RECORDED INFORMATION section start

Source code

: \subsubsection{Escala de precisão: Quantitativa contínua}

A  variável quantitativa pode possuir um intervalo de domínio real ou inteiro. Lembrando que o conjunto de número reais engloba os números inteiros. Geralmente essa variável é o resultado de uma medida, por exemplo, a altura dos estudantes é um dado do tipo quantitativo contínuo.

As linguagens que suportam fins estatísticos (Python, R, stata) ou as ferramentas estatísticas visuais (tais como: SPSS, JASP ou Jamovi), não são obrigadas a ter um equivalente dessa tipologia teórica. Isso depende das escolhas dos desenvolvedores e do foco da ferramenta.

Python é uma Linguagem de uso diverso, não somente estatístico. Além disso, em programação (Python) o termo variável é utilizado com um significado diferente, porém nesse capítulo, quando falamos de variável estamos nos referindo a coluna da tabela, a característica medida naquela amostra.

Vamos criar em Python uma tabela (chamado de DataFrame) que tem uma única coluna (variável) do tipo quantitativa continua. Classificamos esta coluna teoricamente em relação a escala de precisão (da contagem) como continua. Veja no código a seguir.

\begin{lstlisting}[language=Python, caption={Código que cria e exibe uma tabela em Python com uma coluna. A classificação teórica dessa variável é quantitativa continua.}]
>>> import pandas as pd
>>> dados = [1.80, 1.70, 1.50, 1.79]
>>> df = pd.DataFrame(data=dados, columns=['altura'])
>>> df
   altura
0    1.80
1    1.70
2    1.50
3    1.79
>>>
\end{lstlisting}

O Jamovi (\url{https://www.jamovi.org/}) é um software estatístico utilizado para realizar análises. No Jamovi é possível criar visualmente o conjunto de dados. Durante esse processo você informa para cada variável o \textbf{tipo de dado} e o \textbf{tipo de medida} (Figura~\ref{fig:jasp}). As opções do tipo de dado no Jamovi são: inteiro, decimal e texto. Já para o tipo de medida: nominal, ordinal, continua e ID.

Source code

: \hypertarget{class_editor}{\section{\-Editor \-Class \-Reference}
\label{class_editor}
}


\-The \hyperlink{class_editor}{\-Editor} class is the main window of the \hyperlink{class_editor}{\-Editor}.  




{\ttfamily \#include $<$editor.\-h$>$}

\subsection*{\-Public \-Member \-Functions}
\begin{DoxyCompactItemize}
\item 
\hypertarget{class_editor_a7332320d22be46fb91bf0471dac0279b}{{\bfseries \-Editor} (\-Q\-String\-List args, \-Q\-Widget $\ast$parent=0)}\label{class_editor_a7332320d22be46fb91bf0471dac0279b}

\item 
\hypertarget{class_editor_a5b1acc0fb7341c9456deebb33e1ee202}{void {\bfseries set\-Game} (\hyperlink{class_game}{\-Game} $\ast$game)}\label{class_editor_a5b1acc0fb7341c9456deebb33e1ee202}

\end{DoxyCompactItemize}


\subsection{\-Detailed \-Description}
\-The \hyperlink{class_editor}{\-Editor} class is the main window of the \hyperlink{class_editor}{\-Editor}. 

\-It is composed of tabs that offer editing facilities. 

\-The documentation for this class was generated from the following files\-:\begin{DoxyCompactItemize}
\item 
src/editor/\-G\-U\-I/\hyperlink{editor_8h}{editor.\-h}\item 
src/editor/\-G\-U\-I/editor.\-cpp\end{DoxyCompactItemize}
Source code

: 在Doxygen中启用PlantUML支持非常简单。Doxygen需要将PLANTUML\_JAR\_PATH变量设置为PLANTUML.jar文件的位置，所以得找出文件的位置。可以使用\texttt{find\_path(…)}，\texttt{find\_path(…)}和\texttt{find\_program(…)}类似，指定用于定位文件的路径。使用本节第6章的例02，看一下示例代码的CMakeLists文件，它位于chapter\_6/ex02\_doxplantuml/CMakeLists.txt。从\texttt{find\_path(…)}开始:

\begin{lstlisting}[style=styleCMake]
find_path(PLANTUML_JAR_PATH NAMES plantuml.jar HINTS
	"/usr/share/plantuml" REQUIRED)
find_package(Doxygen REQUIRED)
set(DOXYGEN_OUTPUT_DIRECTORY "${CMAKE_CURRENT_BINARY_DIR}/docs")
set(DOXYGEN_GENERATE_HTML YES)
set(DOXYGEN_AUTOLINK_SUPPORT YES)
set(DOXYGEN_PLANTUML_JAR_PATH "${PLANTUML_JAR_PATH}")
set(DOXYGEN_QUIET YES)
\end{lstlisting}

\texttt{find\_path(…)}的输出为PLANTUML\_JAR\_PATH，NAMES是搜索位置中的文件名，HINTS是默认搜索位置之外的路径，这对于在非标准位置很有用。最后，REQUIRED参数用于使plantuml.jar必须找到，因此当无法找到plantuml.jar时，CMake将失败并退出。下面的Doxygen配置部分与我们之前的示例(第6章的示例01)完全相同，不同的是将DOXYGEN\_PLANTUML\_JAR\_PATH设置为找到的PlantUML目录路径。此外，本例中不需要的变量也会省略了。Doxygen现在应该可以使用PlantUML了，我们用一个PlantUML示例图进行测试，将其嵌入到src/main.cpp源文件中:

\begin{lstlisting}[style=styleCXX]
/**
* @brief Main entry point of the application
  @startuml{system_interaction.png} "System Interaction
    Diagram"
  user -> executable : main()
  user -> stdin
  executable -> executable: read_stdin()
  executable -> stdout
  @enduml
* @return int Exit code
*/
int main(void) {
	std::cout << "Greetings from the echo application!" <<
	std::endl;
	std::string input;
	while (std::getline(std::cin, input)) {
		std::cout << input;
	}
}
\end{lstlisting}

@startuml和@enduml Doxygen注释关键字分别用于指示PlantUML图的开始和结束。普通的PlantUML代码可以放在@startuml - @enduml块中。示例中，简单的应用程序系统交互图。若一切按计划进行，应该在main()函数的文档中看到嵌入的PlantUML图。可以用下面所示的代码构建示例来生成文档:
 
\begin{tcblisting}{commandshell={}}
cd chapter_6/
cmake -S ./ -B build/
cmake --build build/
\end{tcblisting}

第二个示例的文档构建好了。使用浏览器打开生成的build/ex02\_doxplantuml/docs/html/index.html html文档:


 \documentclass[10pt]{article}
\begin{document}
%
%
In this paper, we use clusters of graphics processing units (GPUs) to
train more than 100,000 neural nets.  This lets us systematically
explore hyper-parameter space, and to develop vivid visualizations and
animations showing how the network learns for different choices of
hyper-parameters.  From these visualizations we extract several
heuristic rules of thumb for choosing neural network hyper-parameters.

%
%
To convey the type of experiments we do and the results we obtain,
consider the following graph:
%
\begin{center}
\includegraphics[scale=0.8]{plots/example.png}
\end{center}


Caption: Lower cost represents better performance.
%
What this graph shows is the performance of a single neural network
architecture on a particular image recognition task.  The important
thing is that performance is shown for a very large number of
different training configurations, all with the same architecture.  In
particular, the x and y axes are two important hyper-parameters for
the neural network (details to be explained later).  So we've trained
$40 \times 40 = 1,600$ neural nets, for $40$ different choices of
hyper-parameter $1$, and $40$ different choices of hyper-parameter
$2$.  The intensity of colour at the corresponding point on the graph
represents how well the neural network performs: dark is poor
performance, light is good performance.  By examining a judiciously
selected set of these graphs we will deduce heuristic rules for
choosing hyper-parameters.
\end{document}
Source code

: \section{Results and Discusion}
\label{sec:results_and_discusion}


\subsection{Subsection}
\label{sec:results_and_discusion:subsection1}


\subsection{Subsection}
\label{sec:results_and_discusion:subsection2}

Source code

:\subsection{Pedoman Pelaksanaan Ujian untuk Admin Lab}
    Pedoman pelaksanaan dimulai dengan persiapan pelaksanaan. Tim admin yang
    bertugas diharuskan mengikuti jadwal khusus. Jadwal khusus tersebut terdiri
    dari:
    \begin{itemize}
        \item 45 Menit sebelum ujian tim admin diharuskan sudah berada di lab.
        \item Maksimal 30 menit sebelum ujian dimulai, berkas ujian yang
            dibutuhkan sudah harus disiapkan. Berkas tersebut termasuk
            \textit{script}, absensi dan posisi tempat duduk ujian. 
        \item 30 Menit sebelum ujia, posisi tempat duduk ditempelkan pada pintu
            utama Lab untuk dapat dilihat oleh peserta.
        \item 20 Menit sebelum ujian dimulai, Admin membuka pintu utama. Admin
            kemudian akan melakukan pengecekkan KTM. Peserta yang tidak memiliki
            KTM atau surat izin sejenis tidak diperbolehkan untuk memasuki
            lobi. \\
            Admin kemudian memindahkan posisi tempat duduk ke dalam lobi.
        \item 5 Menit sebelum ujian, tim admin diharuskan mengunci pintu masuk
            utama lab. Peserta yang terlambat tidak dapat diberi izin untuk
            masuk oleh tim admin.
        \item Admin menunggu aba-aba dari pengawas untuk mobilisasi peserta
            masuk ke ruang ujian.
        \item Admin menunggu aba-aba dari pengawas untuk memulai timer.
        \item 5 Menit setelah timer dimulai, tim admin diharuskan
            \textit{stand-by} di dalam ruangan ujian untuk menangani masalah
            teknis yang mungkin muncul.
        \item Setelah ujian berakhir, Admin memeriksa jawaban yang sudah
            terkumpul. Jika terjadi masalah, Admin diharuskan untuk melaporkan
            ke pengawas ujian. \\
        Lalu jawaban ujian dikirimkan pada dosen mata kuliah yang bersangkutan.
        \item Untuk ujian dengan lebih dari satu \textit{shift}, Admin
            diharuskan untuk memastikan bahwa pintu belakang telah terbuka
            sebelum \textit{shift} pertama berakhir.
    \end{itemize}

RECORDED INFORMATION section end

**WHAT YOU HAVE TO DO**.
All that belongs in the answer is the run of lines above from the line containing "mengunci pintu masuk" through the line containing "untuk memulai timer.", exactly as written.

**OUTPUT BELOW**.
        \item 5 Menit sebelum ujian, tim admin diharuskan mengunci pintu masuk
            utama lab. Peserta yang terlambat tidak dapat diberi izin untuk
            masuk oleh tim admin.
        \item Admin menunggu aba-aba dari pengawas untuk mobilisasi peserta
            masuk ke ruang ujian.
        \item Admin menunggu aba-aba dari pengawas untuk memulai timer.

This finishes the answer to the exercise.